Extended area service (EAS) is a telephony term that deals with calling a wider area beyond the exchange without long distance or toll charges.

EAS can be a flat rate, message or measured and also it can be zoned as well. It can be optional or be mandated by government regulations.

In Canada, EAS is still regulated by the CRTC, even though local service is subject to competition.  In Canada, EAS is usually reflected as the appropriate monthly rate group for the number of lines that can be dialed toll-free - a small community gaining EAS with a large city usually means the large city's monthly rate applies to the small community.  The rate alternately may be represented by a visible and separate charge, but is often much higher for the small community.

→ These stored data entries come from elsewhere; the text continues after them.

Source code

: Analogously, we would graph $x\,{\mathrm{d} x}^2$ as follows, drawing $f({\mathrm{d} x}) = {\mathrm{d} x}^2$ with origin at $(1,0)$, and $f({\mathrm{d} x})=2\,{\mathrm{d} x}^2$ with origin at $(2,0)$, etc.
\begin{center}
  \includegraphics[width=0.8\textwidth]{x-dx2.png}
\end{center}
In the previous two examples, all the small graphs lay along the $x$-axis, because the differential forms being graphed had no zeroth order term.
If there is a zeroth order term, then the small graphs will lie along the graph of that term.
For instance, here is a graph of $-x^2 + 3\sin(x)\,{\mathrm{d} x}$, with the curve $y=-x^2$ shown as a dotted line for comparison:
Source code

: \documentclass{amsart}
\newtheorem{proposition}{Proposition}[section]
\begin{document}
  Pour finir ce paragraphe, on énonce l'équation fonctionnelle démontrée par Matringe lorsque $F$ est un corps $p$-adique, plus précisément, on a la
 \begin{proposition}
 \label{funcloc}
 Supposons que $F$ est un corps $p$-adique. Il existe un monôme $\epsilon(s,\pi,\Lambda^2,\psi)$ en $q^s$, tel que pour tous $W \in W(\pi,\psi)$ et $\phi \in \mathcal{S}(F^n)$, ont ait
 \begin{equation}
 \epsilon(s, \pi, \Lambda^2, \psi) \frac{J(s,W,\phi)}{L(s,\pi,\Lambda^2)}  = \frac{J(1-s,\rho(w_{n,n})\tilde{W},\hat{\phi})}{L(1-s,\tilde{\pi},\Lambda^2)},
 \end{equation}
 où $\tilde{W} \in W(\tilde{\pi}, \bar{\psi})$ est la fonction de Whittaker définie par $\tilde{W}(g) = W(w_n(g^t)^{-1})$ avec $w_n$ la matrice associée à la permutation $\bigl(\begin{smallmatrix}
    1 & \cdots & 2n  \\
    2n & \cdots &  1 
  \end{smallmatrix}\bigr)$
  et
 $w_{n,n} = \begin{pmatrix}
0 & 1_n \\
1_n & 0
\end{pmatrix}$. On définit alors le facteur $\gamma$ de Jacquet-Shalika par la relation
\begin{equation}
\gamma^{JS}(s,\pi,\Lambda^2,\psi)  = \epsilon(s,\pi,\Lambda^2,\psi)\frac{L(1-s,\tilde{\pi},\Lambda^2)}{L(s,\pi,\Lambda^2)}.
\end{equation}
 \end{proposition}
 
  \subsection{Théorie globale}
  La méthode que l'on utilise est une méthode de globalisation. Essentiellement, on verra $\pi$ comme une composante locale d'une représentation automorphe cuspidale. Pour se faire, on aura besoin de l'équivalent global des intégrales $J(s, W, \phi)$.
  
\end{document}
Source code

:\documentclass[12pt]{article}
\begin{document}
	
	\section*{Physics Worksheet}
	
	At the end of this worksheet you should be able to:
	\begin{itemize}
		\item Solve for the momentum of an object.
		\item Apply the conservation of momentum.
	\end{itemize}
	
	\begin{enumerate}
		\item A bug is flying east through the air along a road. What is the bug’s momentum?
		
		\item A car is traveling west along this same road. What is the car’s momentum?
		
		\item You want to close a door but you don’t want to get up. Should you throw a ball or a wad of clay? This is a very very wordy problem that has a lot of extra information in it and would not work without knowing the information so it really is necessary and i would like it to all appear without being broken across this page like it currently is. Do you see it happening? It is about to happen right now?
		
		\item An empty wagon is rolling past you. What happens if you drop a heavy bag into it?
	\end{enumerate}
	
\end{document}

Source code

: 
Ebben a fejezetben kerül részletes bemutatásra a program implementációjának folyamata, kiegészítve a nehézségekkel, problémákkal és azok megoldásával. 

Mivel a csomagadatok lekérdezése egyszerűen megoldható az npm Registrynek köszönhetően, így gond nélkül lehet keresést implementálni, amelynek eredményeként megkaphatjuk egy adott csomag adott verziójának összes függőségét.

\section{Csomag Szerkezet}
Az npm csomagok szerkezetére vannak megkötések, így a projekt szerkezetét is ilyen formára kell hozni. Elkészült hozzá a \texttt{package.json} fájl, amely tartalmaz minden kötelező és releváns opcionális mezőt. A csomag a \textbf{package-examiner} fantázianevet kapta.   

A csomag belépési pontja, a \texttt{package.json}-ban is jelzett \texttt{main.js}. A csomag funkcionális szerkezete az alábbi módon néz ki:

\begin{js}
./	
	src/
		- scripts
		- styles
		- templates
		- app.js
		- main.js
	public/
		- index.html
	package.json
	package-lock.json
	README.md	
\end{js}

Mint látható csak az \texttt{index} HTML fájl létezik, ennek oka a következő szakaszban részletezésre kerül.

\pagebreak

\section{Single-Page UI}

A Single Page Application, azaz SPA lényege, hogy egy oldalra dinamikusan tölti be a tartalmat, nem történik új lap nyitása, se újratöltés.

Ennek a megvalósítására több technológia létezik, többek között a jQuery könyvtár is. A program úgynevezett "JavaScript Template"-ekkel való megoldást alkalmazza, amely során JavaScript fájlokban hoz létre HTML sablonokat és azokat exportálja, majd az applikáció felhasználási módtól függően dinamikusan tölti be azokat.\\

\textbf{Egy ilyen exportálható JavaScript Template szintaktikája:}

EAS in Canada is often instigated by customers who request toll-free calling to a frequently-called nearby exchange. The carrier will provide a ballot to customers in the two exchanges to determine whether the service is supported at the proposed increase in monthly rates. Any exchanges located between the two are included in the upgrade and reflected in the rate increase.

EAS is more common in areas with contiguous rural occupancy, and is rare for communities separated by undeveloped wilderness.  It is usually driven by a common market or community interest, or the dependency of a small community on the larger one.  Just as telephone company exchange areas do not correspond with municipal boundaries, not all areas of a large municipality may enjoy the same EAS area (the Lambeth exchange serving part of London, Ontario, does not have as many exchanges in its EAS area as the London exchange area).

EAS across an international border is rare, and is usually a relic of former common-ownership or a single exchange serving both communities.  Surviving examples include Sweet Grass, MT - Coutts, AB (separate exchanges on the border); Stewart, BC - Hyder, AK (Hyder served by Stewart exchange); Estcourt Station, QC - Estcourt, ME (served by Estcourt Station exchange).